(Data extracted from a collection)
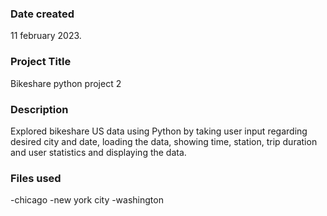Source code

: 
### Date created 
11 february 2023.



### Project Title
Bikeshare python project 2


### Description
Explored bikeshare US data using Python by taking user input regarding desired city and date, loading the data, showing time, station, trip duration and user statistics and displaying the data.

### Files used
-chicago
-new york city
-washington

# WHAT TO DO:
Copy the records exactly. Skip any pictures.

# SOLVED EXERCISE:
Source code

: 
### Date created 
11 february 2023.



### Project Title
Bikeshare python project 2


### Description
Explored bikeshare US data using Python by taking user input regarding desired city and date, loading the data, showing time, station, trip duration and user statistics and displaying the data.

### Files used
-chicago
-new york city
-washington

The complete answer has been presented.